Eric also sent me an excerpt from a paper he wrote for a class which provides a more specific critique of Neoclassical economics:
     Neoclassical economics effectively puts a wall between everything dealing with making money and everything else. Economics concerns everything on the inside, i.e. money, while everything on the outside is irrelevant. The global economy is perhaps the most massive and complex institution our species has ever created. But to say that it is unconnected to the myriad other human institutions that do not deal directly with money is preposterous. Economies are made up of numerous social practices, each specific the local culture. This is why as basic a capitalist transaction as buying a pair of socks is conducted with marked differences in China compared to the United States. In China, it is expected that the asking price will be above the normal going rate. It is the responsibility of the buyer to haggle over the price of the socks and wrestle it down to what he or she is willing to pay. In the United States, there is no haggling, and a salesperson would be confused and possibly offended if the buyer began pointing out tiny flaws in the socks to negotiate a lower price. The religious holiday of Christmas distorts the entire economic year in the United States. Entire businesses base their profitability on the sales they make during this period. To say that culture has no effect on economics is simply silly.

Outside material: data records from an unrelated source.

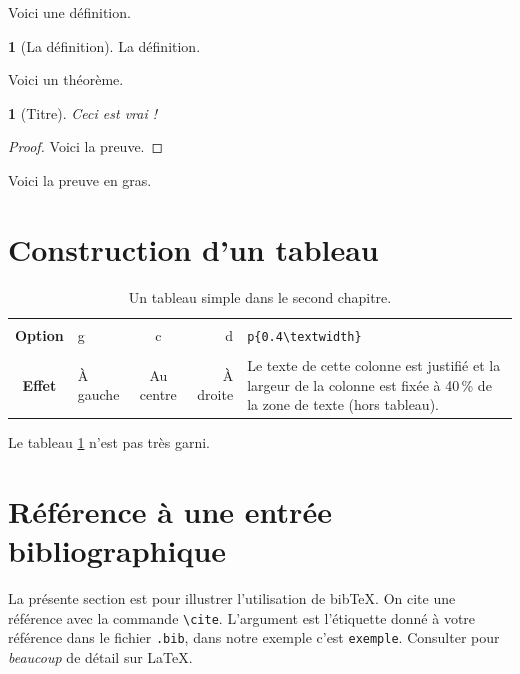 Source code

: \documentclass[12pt,twoside,maitrise]{dms}
\newtheorem{theo}[cor]{\theoremname}
\theoremstyle{definition}
\newtheorem{deff}[cor]{\definitionname}
\numberwithin{equation}{section}
\numberwithin{table}{chapter}
\numberwithin{figure}{chapter}
\begin{document}
Voici une définition.
\begin{deff}[La définition]
    La définition.
\end{deff}
Voici un théorème.
\begin{theo}[Titre]
    Ceci est vrai !
\end{theo}
\begin{proof}
    Voici la preuve.
\end{proof}
\begin{demo}
    Voici la preuve en gras.
\end{demo}

\section{Construction d'un tableau}

\begin{table}[htb]
    \centering
    \begin{tabular}{|c||l|c|r|p{}|}
        \hline            &            &            &            &                                                                                                                            \\
        \textbf{Option}    & g            & c            & d            & \verb|p{0.4\textwidth}|                                                                                                    \\[3mm]
        \hline\hline    &            &            &            &                                                                                                                            \\
        \textbf{Effet}    & À gauche    & Au centre    & À droite    & Le texte de cette colonne est justifié et la largeur de la colonne est fixée à 40\,\% de la zone de texte (hors tableau).    \\[3mm]
        \hline
    \end{tabular}
    \caption{Un tableau simple dans le second chapitre.}
    \label{tab:simple2}
\end{table}
Le tableau \ref{tab:simple2} n'est pas très garni.

\section{Référence à une entrée bibliographique}

La présente section est pour illustrer l'utilisation de
bib\TeX. On cite une référence avec la commande \verb|\cite|.
L'argument est l'étiquette donné à votre référence dans
le fichier \texttt{.bib}, dans notre exemple c'est \texttt{exemple}.
Consulter \cite{exemple} pour \textit{beaucoup} de détail sur \LaTeX.
\end{document}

     It is foolish for neoclassical economics to try to limit the scope of economic science by defining it so narrowly. Including cultural forces in the analysis of how people make economic decisions enhances economics’ explanatory power, even if it does make it a less precisely mathematical science. Including all of the forces that act upon economic agents certainly increases the difficulty of modeling, but it would be shameful to deliberately leave out vital information because it made things more complicated.


Eric also recommended a wonderful book called "The Origin of Wealth" by Eric Beinhocker which he is currently reading. It details how complexity theory, evolution theory, and computing power are changing the way we can approach economics in ways that better understand the complex modern world.